Building a Logarithmic Table from an Exponential Table

Recall from Section 5.1 that the exponential function $f(x) = 2^x$ produces this table of values: | $x$ | $-3$ | $-2$ | $-1$ | $0$ | $1$ | $2$ | $3$ | |-----|------|------|------|-----|-----|-----|-----| | $f(x)$ | $1/8$ | $1/4$ | $1/2$ | $1$ | $2$ | $4$ | $8$ | Since the logarithmic function is the inverse of the exponential, $g(x) = \log_2(x)$ simply swaps the inputs and outputs. This gives us: | $x$ | $1/8$ | $1/4$ | $1/2$ | $1$ | $2$ | $4$ | $8$ | |-----|-------|-------|-------|-----|-----|-----|-----| | $g(x)$ | $-3$ | $-2$ | $-1$ | $0$ | $1$ | $2$ | $3$ | > Insight Note > Notice what happened: we literally flipped the rows. Every output from the exponential function became an input for the logarithm, and vice versa. This "row-swap" trick works because logarithms and exponentials are inverse functions -- they undo each other. ---

Key Observations About Logarithmic Output

Looking at the second table, we can make four important observations: 1. As the input increases, the output increases. When $x$ gets bigger, $g(x) = \log_2(x)$ also gets bigger. 2. The output increases more and more slowly. Going from $x = 1$ to $x = 2$ increases the output by 1 (from 0 to 1), but going from $x = 4$ to $x = 8$ also only increases the output by 1 (from 2 to 3), even though the input jumped by 4 instead of 1. 3. The domain is only positive numbers. Since the exponential function $2^x$ only outputs positive values, the logarithm can only accept positive inputs. The domain of the log function is $(0, \infty)$. 4. The range is all real numbers. Since the exponential function can accept any real number as input, the logarithm can produce any real number as output. The range is $(-\infty, \infty)$. > Context Pause > This "slowing down" behavior is exactly why logarithmic scales are so useful. If you are measuring earthquake intensities that range from tiny tremors to catastrophic events, a logarithmic scale compresses the enormous range into manageable numbers. A log graph "stretches out" the small values and "compresses" the large ones. ---

The Graph of a Basic Logarithmic Function

When we plot $g(x) = \log_2(x)$ using the points from our table, we see a characteristic curve. As the input values $x$ approach zero from the right, the output plunges downward without bound. This tells us there is a vertical asymptote at $x = 0$ (the $y$-axis). In symbolic notation, we write: $$\text{As } x \to 0^{+}, \quad f(x) \to -\infty$$\text{As } x \to \infty, \quad f(x) \to \infty$$ In plain English: as $x$ gets closer and closer to zero (from the positive side), the output drops to negative infinity. As $x$ grows without bound, the output also grows -- but very slowly. ![](../source_files/AppliedFiniteMath-3ed-Current/images/aee466cc131cbf86bd53382d9e2fd9b1eb3fadb8a5bd45c03a2b5ee809961872.jpg) Source: Lippman & Rasmussen, Precalculus: An Investigation of Functions, Chapter 4, CC BY-SA 3.0 (modified by Roberta Bloom) ---

Properties of Logarithmic Functions ($b > 1$)

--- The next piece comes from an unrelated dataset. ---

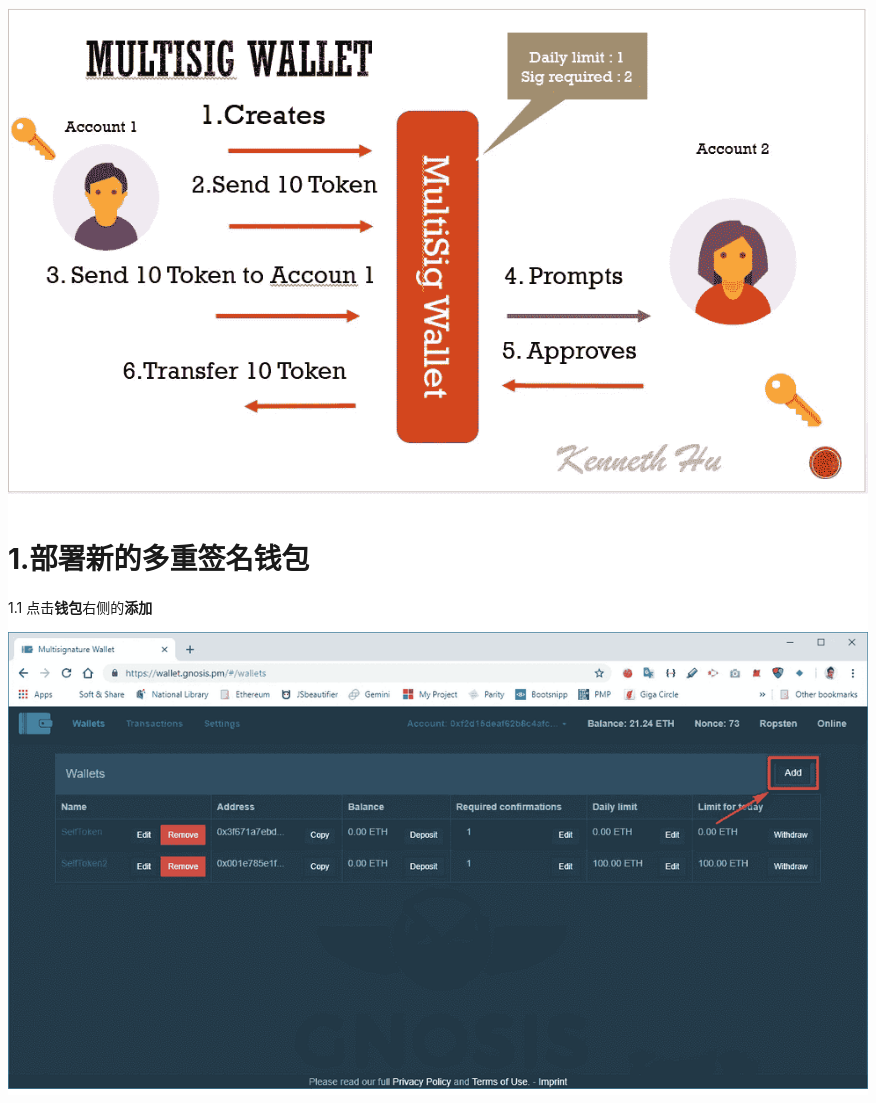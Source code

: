 ![](img/ac98d40925282be5382295a8307c3237.png)

# 1.部署新的多重签名钱包

1.1 点击**钱包**右侧的**添加**

![](img/b5f0f64b3dec4aa951ccc92962e13fc8.png)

Definition 5.4.1: Properties of Logarithmic Functions with Base $b > 1$ Source: Applied Finite Math 3e (Lippman & Rasmussen, modified by Bloom) For the function $g(x) = \log_b(x)$ where $b > 1$: - The graph has a horizontal intercept (also called $x$-intercept) at the point $(1, 0)$ - The line $x = 0$ (the $y$-axis) is a vertical asymptote; as $x \to 0^{+}$, $y \to -\infty$ - The graph is increasing (rises from left to right) - Domain: $x > 0$, or $(0, \infty)$ - Range: all real numbers, or $(-\infty, \infty)$ ![](../source_files/AppliedFiniteMath-3ed-Current/images/51f9f435b099f5f55d99003aa73d3446733698cb49c9ad60fd6a0433f59b6b87.jpg) > Insight Note > Every logarithmic function with base greater than 1 passes through the point $(1, 0)$, regardless of the base. This makes sense: $\log_b(1) = 0$ for any base $b$, because $b^0 = 1$ always. The point $(1, 0)$ is the "home base" for all log graphs with $b > 1$. ---

Properties of Logarithmic Functions ($0 < b < 1$)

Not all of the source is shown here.